There seems to be a debate about the current drive for cost reduction forcing some of the councils to consider outsourcing. Sure: you are promised same or better for less, and you don’t have to worry your pretty little head about a thing. Your headcount drops too, and you may even get a capital injection – if not now, then perhaps in a few years time.
As you can imagine, its never that simple…
I have spent my career as the outsourcing (on the buy) side, with deals over 300M to manage and award.
Firstly the cost of proper selection and evaluation is high (several million), and has to be part of the business case, but almost never is. (Bucks county council recently cancelled a project with 4 of its districts – this was supposed to be a shared services outsource. After a year of work and several million spent internally, they cancelled it and it never happened).
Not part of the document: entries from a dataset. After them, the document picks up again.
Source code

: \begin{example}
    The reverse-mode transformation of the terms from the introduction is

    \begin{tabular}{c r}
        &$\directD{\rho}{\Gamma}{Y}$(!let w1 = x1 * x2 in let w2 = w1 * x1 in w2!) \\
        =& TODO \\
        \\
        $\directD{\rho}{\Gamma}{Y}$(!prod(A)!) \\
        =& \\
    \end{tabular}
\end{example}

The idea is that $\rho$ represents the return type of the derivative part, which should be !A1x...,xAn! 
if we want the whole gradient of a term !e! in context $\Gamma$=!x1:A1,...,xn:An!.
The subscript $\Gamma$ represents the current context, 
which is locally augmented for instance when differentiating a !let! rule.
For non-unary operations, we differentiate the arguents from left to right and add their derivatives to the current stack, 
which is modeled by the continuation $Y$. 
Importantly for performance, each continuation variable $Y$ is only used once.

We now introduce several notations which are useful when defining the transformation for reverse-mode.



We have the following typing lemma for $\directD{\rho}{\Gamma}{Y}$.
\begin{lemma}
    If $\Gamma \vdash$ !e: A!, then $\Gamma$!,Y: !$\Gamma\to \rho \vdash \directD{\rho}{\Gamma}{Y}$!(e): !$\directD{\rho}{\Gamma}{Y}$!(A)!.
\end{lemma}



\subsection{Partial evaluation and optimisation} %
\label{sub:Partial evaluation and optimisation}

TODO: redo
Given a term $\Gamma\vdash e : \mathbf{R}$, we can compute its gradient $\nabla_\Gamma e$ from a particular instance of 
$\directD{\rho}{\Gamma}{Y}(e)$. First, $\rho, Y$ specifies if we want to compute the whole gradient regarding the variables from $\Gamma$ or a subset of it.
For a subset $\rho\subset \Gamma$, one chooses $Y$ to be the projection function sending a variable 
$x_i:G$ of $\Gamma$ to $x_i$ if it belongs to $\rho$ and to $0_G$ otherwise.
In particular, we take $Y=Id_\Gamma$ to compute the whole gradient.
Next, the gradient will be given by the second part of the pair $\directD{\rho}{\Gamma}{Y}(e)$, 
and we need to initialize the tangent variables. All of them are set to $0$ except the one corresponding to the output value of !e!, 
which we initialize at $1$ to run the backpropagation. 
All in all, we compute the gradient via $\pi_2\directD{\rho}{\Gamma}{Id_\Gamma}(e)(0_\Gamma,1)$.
Will this cost be included in the cost of the next outsourcing project?
Secondly, in terms of lessons learnt: outsourcing will only work if:
1) councils really understand the cost drivers in everything they do, and what is needed
2) councils are prepared to standardise and accept a more “vanilla” approach to services
3) You are prepared to spend a bit more money to be able to truly focus on your core products and services
In my experience of Local Government, all of the factors are a firm NO. First one because if you do that, then you should be able to reduce costs yourself, if its cost reduction you are after. The second, Local Government always has a special way of doing things – that has been the major problem of shared services. On the surface the same, underneath, workflow, paper, people and process completely different. Some authorities perform over 2000 services – they simply cannot have “vanilla” because their residents aren’t. Third one, simple – age of austerity + so many of councils core services are delivered by the same people/systems/process who deliver internal services. Separating them is therefore difficult and counter productive.
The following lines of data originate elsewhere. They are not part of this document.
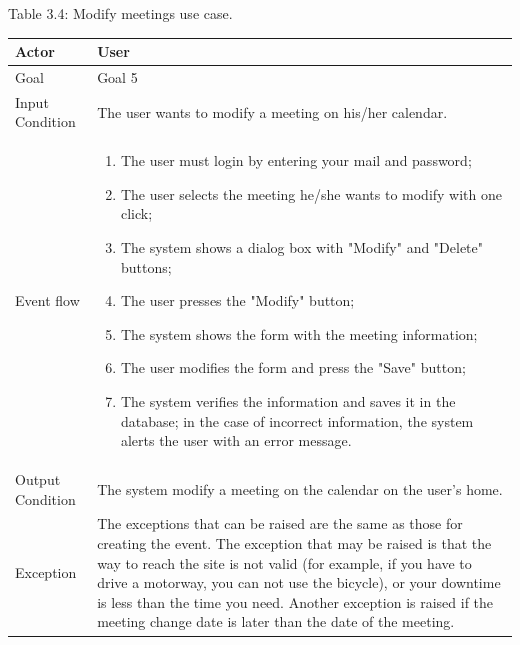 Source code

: \documentclass{article}
\begin{document}
	\begin{center}
		Table 3.4: Modify meetings use case.
		
		\bigskip
    		\begin{tabular}{p{}|p{}}
   			\hline
    			Actor & User \\ \hline
    			Goal &  Goal 5 \\ \hline
    			Input Condition & The user wants to modify a meeting on his/her calendar. \\ \hline
			Event flow & 
			\begin{enumerate}
  				\item The user must login by entering your mail and password;
  				\item The user selects the meeting he/she wants to modify with one click;
  				\item The system shows a dialog box with "Modify" and "Delete" buttons;
  				\item The user presses the "Modify" button;
  				\item The system shows the form with the meeting information;
  				\item The user modifies the form and press the "Save" button;
  				\item The system verifies the information and saves it in the database; in the case of incorrect information, the system alerts the user with an error message.
 			 \end{enumerate} \\ \hline
    			Output Condition & The system modify a meeting on the calendar on the user's home. \\ \hline
    			Exception & The exceptions that can be raised are the same as those for creating the event. The exception that may be raised is that the way to reach the site is not valid (for example, if you have to drive a motorway, you can not use the bicycle), or your downtime is less than the time you need. Another exception is raised if the meeting change date is later than the date of the meeting. \\ \hline
    		\end{tabular}
	\end{center}
	
\end{document}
The bottom line is: whilst a great idea, outsourcing is also very risky: its a catch 22 – in order to create a good contract you need to know the right SLAs, be able to protect your costs in the future, be able to manage demand, be able to understand cots (see above), and must find a vendor who is not much larger than you (or you will be ignored), wants to respond, will be reasonable and will not take you best people, and then sell them back to you for 2x the cost, whilst letting you deal with the costs of TUPE. If you can do all that, then you should be selling outsourcing, not buying it.
As a final “smack” consider this – more councils are trying at the moment to rip their existing outsourcing deals that to get new ones. I know of 5 that are doing it, or have just completed.
My opinion is that rather than outsource “your mess for less” (a total myth, no matter how much sharing you throw at it), councils should focus on improving the way they work internally. I am talking about efficiency, not cuts. Better systems, new working practices, resident service co-creation. There is a wealth of untapped potential there.